Study suggests that “typical” brains synchronize in one common way, while those in people with autism display unique patterns
January 28, 2015


A new study suggests that each person with autism has a unique pattern of brain activity – in stark contrast to typically developed brains, which appear to synchronize in a common way. The finding of such extreme variation may echo this week’s discovery that autism’s genetic underpinnings are even more diverse than previously thought.

See “Largest-ever Autism Genome Study Finds Most Siblings with Autism Have Different Genetic Predispositions.”

“These results are consistent with the fact that every person with autism is different,” comments developmental pediatrician Paul Wang, Autism Speaks senior vice president for medical research. “As they say, ‘When you've met one person with autism, you've met one person with autism.’" (Autism Speaks was not involved in the study.)
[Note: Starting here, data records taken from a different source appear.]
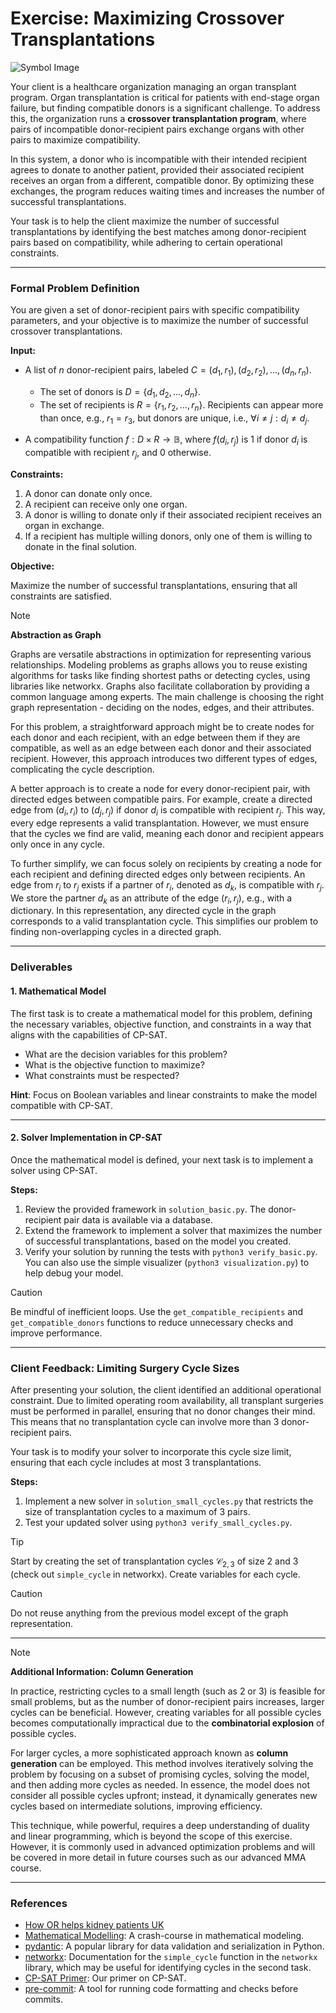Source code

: # Exercise: Maximizing Crossover Transplantations

![Symbol Image](./.assets/dalle-transpl.png)

Your client is a healthcare organization managing an organ transplant program.
Organ transplantation is critical for patients with end-stage organ failure, but
finding compatible donors is a significant challenge. To address this, the
organization runs a **crossover transplantation program**, where pairs of
incompatible donor-recipient pairs exchange organs with other pairs to maximize
compatibility.

In this system, a donor who is incompatible with their intended recipient agrees
to donate to another patient, provided their associated recipient receives an
organ from a different, compatible donor. By optimizing these exchanges, the
program reduces waiting times and increases the number of successful
transplantations.

Your task is to help the client maximize the number of successful
transplantations by identifying the best matches among donor-recipient pairs
based on compatibility, while adhering to certain operational constraints.

---

### Formal Problem Definition

You are given a set of donor-recipient pairs with specific compatibility
parameters, and your objective is to maximize the number of successful crossover
transplantations.

**Input:**

- A list of $n$ donor-recipient pairs, labeled
  $C=(d_1, r_1), (d_2, r_2), \ldots, (d_n, r_n)$.

  - The set of donors is $D = \{d_1, d_2, \ldots, d_n\}$.
  - The set of recipients is $R = \{r_1, r_2, \ldots, r_n\}$. Recipients can
    appear more than once, e.g., $r_1 = r_3$, but donors are unique, i.e.,
    $\forall i \neq j: d_i \neq d_j$.

- A compatibility function $f: D \times R \rightarrow \mathbb{B}$, where
  $f(d_i, r_j)$ is 1 if donor $d_i$ is compatible with recipient $r_j$, and 0
  otherwise.

**Constraints:**

1. A donor can donate only once.
2. A recipient can receive only one organ.
3. A donor is willing to donate only if their associated recipient receives an
   organ in exchange.
4. If a recipient has multiple willing donors, only one of them is willing to
   donate in the final solution.

**Objective:**

Maximize the number of successful transplantations, ensuring that all
constraints are satisfied.

> [!NOTE]
>
> **Abstraction as Graph**
>
> Graphs are versatile abstractions in optimization for representing various
> relationships. Modeling problems as graphs allows you to reuse existing
> algorithms for tasks like finding shortest paths or detecting cycles, using
> libraries like networkx. Graphs also facilitate collaboration by providing a
> common language among experts. The main challenge is choosing the right graph
> representation - deciding on the nodes, edges, and their attributes.
>
> For this problem, a straightforward approach might be to create nodes for each
> donor and each recipient, with an edge between them if they are compatible, as
> well as an edge between each donor and their associated recipient. However,
> this approach introduces two different types of edges, complicating the cycle
> description.
>
> A better approach is to create a node for every donor-recipient pair, with
> directed edges between compatible pairs​. For example, create a directed edge
> from $(d_i, r_i)$ to $(d_j, r_j)$ if donor $d_i$ is compatible with recipient
> $r_j$. This way, every edge represents a valid transplantation. However, we
> must ensure that the cycles we find are valid, meaning each donor and
> recipient appears only once in any cycle.
>
> To further simplify, we can focus solely on recipients by creating a node for
> each recipient and defining directed edges only between recipients. An edge
> from $r_i$ to $r_j$ exists if a partner of $r_i$, denoted as $d_k$, is
> compatible with $r_j$​. We store the partner $d_k$ as an attribute of the edge
> $(r_i, r_j)$, e.g., with a dictionary. In this representation, any directed
> cycle in the graph corresponds to a valid transplantation cycle. This
> simplifies our problem to finding non-overlapping cycles in a directed graph.

---

### Deliverables

#### 1. **Mathematical Model**

The first task is to create a mathematical model for this problem, defining the
necessary variables, objective function, and constraints in a way that aligns
with the capabilities of CP-SAT.

- What are the decision variables for this problem?
- What is the objective function to maximize?
- What constraints must be respected?

**Hint**: Focus on Boolean variables and linear constraints to make the model
compatible with CP-SAT.

---

#### 2. **Solver Implementation in CP-SAT**

Once the mathematical model is defined, your next task is to implement a solver
using CP-SAT.

**Steps:**

1. Review the provided framework in `solution_basic.py`. The donor-recipient
   pair data is available via a database.
2. Extend the framework to implement a solver that maximizes the number of
   successful transplantations, based on the model you created.
3. Verify your solution by running the tests with `python3 verify_basic.py`. You
   can also use the simple visualizer (`python3 visualization.py`) to help debug
   your model.

> [!CAUTION]
>
> Be mindful of inefficient loops. Use the `get_compatible_recipients` and
> `get_compatible_donors` functions to reduce unnecessary checks and improve
> performance.

---

### Client Feedback: Limiting Surgery Cycle Sizes

After presenting your solution, the client identified an additional operational
constraint. Due to limited operating room availability, all transplant surgeries
must be performed in parallel, ensuring that no donor changes their mind. This
means that no transplantation cycle can involve more than 3 donor-recipient
pairs.

Your task is to modify your solver to incorporate this cycle size limit,
ensuring that each cycle includes at most 3 transplantations.

**Steps:**

1. Implement a new solver in `solution_small_cycles.py` that restricts the size
   of transplantation cycles to a maximum of 3 pairs.
2. Test your updated solver using `python3 verify_small_cycles.py`.

> [!TIP]
>
> Start by creating the set of transplantation cycles $\mathcal{C}_{2,3}$ of
> size 2 and 3 (check out `simple_cycle` in networkx). Create variables for each
> cycle.

> [!CAUTION]
>
> Do not reuse anything from the previous model except of the graph
> representation.

---

> [!NOTE]
>
> **Additional Information: Column Generation**
>
> In practice, restricting cycles to a small length (such as 2 or 3) is feasible
> for small problems, but as the number of donor-recipient pairs increases,
> larger cycles can be beneficial. However, creating variables for all possible
> cycles becomes computationally impractical due to the **combinatorial
> explosion** of possible cycles.
>
> For larger cycles, a more sophisticated approach known as **column
> generation** can be employed. This method involves iteratively solving the
> problem by focusing on a subset of promising cycles, solving the model, and
> then adding more cycles as needed. In essence, the model does not consider all
> possible cycles upfront; instead, it dynamically generates new cycles based on
> intermediate solutions, improving efficiency.
>
> This technique, while powerful, requires a deep understanding of duality and
> linear programming, which is beyond the scope of this exercise. However, it is
> commonly used in advanced optimization problems and will be covered in more
> detail in future courses such as our advanced MMA course.

---

### References

- [How OR helps kidney patients UK](https://www.theorsociety.com/ORS/ORS/About-OR/Case-Studies/How-OR-helps-kidney-patients-UK.aspx)
- [Mathematical Modelling](https://www.gurobi.com/resources/math-programming-modeling-basics/):
  A crash-course in mathematical modeling.
- [pydantic](https://docs.pydantic.dev/latest/): A popular library for data
  validation and serialization in Python.
- [networkx](https://networkx.org/documentation/stable/reference/algorithms/generated/networkx.algorithms.cycles.simple_cycles.html):
  Documentation for the `simple_cycle` function in the `networkx` library, which
  may be useful for identifying cycles in the second task.
- [CP-SAT Primer](https://github.com/d-krupke/cpsat-primer): Our primer on
  CP-SAT.
- [pre-commit](https://pre-commit.com/): A tool for running code formatting and
  checks before commits.
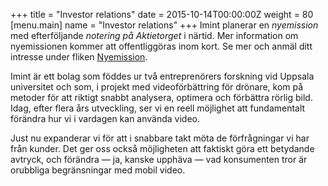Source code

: +++
title = "Investor relations"
date = 2015-10-14T00:00:00Z
weight = 80
[menu.main]
name = "Investor relations"
+++
Imint planerar en _nyemission_ med efterföljande _notering på Aktietorget_ i närtid. Mer information om nyemissionen kommer att offentliggöras inom kort. Se mer och anmäl ditt intresse under fliken [Nyemission](/invest/emission).

<!--För uppdateringar av sådan information, vänligen _anmäl ditt intresse_ genom att skicka ett mail till [emissioner@redeye.se](mailto:emissioner@redeye.se).-->

Imint är ett bolag som föddes ur två entreprenörers forskning vid Uppsala universitet och som, i projekt med videoförbättring för drönare, kom på metoder för att riktigt snabbt analysera, optimera och förbättra rörlig bild. Idag, efter flera års utveckling, ser vi en reell möjlighet att fundamentalt förändra hur vi i vardagen kan använda video.

Just nu expanderar vi för att i snabbare takt möta de förfrågningar vi har från kunder. Det ger oss också möjligheten att faktiskt göra ett betydande avtryck, och förändra &mdash; ja, kanske upphäva &mdash; vad konsumenten tror är orubbliga begränsningar med mobil video.
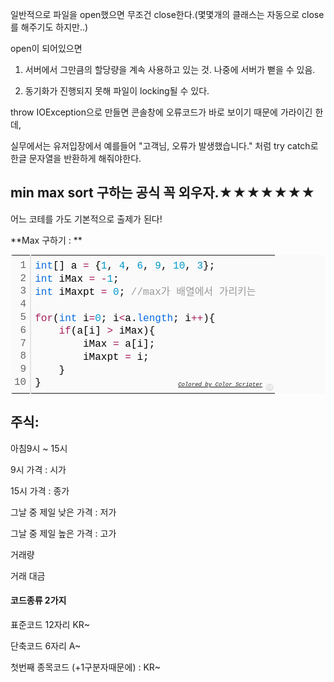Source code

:일반적으로 파일을 open했으면 무조건 close한다.(몇몇개의 클래스는 자동으로 close를 해주기도 하지만..)

open이 되어있으면 

1. 서버에서 그만큼의 할당량을 계속 사용하고 있는 것. 나중에 서버가 뻗을 수 있음.

2. 동기화가 진행되지 못해 파일이 locking될 수 있다.



throw IOException으로 만들면 콘솔창에 오류코드가 바로 보이기 때문에 가라이긴 한데,

실무에서는 유저입장에서 예를들어 "고객님, 오류가 발생했습니다." 처럼 try catch로 한글 문자열을 반환하게 해줘야한다.





## min max sort 구하는 공식 꼭 외우자.★★★★★★★

어느 코테를 가도 기본적으로 출제가 된다!

**Max 구하기 : **

<div class="colorscripter-code" style="color:#010101;font-family:Consolas, 'Liberation Mono', Menlo, Courier, monospace !important; position:relative !important;overflow:auto"><table class="colorscripter-code-table" style="margin:0;padding:0;border:none;background-color:#fafafa;border-radius:4px;" cellspacing="0" cellpadding="0"><tr><td style="padding:6px;border-right:2px solid #e5e5e5"><div style="margin:0;padding:0;word-break:normal;text-align:right;color:#666;font-family:Consolas, 'Liberation Mono', Menlo, Courier, monospace !important;line-height:130%"><div style="line-height:130%">1</div><div style="line-height:130%">2</div><div style="line-height:130%">3</div><div style="line-height:130%">4</div><div style="line-height:130%">5</div><div style="line-height:130%">6</div><div style="line-height:130%">7</div><div style="line-height:130%">8</div><div style="line-height:130%">9</div><div style="line-height:130%">10</div></div></td><td style="padding:6px 0;text-align:left"><div style="margin:0;padding:0;color:#010101;font-family:Consolas, 'Liberation Mono', Menlo, Courier, monospace !important;line-height:130%"><div style="padding:0 6px; white-space:pre; line-height:130%"><span style="color:#066de2">int</span>[]&nbsp;a&nbsp;<span style="color:#0086b3"></span><span style="color:#a71d5d">=</span>&nbsp;{<span style="color:#0099cc">1</span>,&nbsp;<span style="color:#0099cc">4</span>,&nbsp;<span style="color:#0099cc">6</span>,&nbsp;<span style="color:#0099cc">9</span>,&nbsp;<span style="color:#0099cc">10</span>,&nbsp;<span style="color:#0099cc">3</span>};</div><div style="padding:0 6px; white-space:pre; line-height:130%"><span style="color:#066de2">int</span>&nbsp;iMax&nbsp;<span style="color:#0086b3"></span><span style="color:#a71d5d">=</span>&nbsp;<span style="color:#0086b3"></span><span style="color:#a71d5d">-</span><span style="color:#0099cc">1</span>;</div><div style="padding:0 6px; white-space:pre; line-height:130%"><span style="color:#066de2">int</span>&nbsp;iMaxpt&nbsp;<span style="color:#0086b3"></span><span style="color:#a71d5d">=</span>&nbsp;<span style="color:#0099cc">0</span>;&nbsp;<span style="color:#999999">//max가&nbsp;배열에서&nbsp;가리키는&nbsp;</span></div><div style="padding:0 6px; white-space:pre; line-height:130%">&nbsp;</div><div style="padding:0 6px; white-space:pre; line-height:130%"><span style="color:#a71d5d">for</span>(<span style="color:#066de2">int</span>&nbsp;i<span style="color:#0086b3"></span><span style="color:#a71d5d">=</span><span style="color:#0099cc">0</span>;&nbsp;i<span style="color:#0086b3"></span><span style="color:#a71d5d">&lt;</span>a.<span style="color:#066de2">length</span>;&nbsp;i<span style="color:#0086b3"></span><span style="color:#a71d5d">+</span><span style="color:#0086b3"></span><span style="color:#a71d5d">+</span>){</div><div style="padding:0 6px; white-space:pre; line-height:130%">&nbsp;&nbsp;&nbsp;&nbsp;<span style="color:#a71d5d">if</span>(a[i]&nbsp;<span style="color:#0086b3"></span><span style="color:#a71d5d">&gt;</span>&nbsp;iMax){</div><div style="padding:0 6px; white-space:pre; line-height:130%">&nbsp;&nbsp;&nbsp;&nbsp;&nbsp;&nbsp;&nbsp;&nbsp;iMax&nbsp;<span style="color:#0086b3"></span><span style="color:#a71d5d">=</span>&nbsp;a[i];</div><div style="padding:0 6px; white-space:pre; line-height:130%">&nbsp;&nbsp;&nbsp;&nbsp;&nbsp;&nbsp;&nbsp;&nbsp;iMaxpt&nbsp;<span style="color:#0086b3"></span><span style="color:#a71d5d">=</span>&nbsp;i;</div><div style="padding:0 6px; white-space:pre; line-height:130%">&nbsp;&nbsp;&nbsp;&nbsp;}</div><div style="padding:0 6px; white-space:pre; line-height:130%">}</div></div><div style="text-align:right;margin-top:-13px;margin-right:5px;font-size:9px;font-style:italic"><a href="http://colorscripter.com/info#e" target="_blank" style="color:#e5e5e5text-decoration:none">Colored by Color Scripter</a></div></td><td style="vertical-align:bottom;padding:0 2px 4px 0"><a href="http://colorscripter.com/info#e" target="_blank" style="text-decoration:none;color:white"><span style="font-size:9px;word-break:normal;background-color:#e5e5e5;color:white;border-radius:10px;padding:1px">cs</span></a></td></tr></table></div>









## 주식:

아침9시 ~ 15시

9시 가격 : 시가

15시 가격 : 종가

그날 중 제일 낮은 가격 : 저가

그날 중 제일 높은 가격 : 고가



거래량 

거래 대금



#### 코드종류 2가지

표준코드 12자리 KR~

단축코드 6자리 A~



첫번째 종목코드 (+1구분자때문에) : KR~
In the investigation, researchers at Israel’s Weizmann Institute of Science analyzed MRI brain scans of 141 men, ages 18 to 44. Of these, 68 had autism on the milder end of the spectrum (so called “high functioning autism”). All the brain scans were taken while the men were at rest.

“Resting-state brain studies are important because that is when patterns emerge spontaneously, allowing us to see how various brain areas naturally connect and synchronize their activity,” explains study co-author Avital Hahamy.

All the men unaffected by autism shared a similar pattern of brain synchronization, the researchers report. By contrast, the men in the autism group varied widely in the way different parts of their brains communicated and synchronized their activity.

"From a young age, the average, typical person's brain networks get molded by…shared experiences that could make synchronization patterns more similar to each other,” Hahamy proposes. “It is possible that in ASD, as interactions with the environment are disrupted, each one develops a more uniquely individualistic brain organization pattern."

Adds Dan Smith, Autism Speaks senior director for discovery neuroscience: “Findings such as this are important because until we understand the brain differences that underlie autism, we won’t fully understand how to improve and personalize treatments for disabling symptoms.”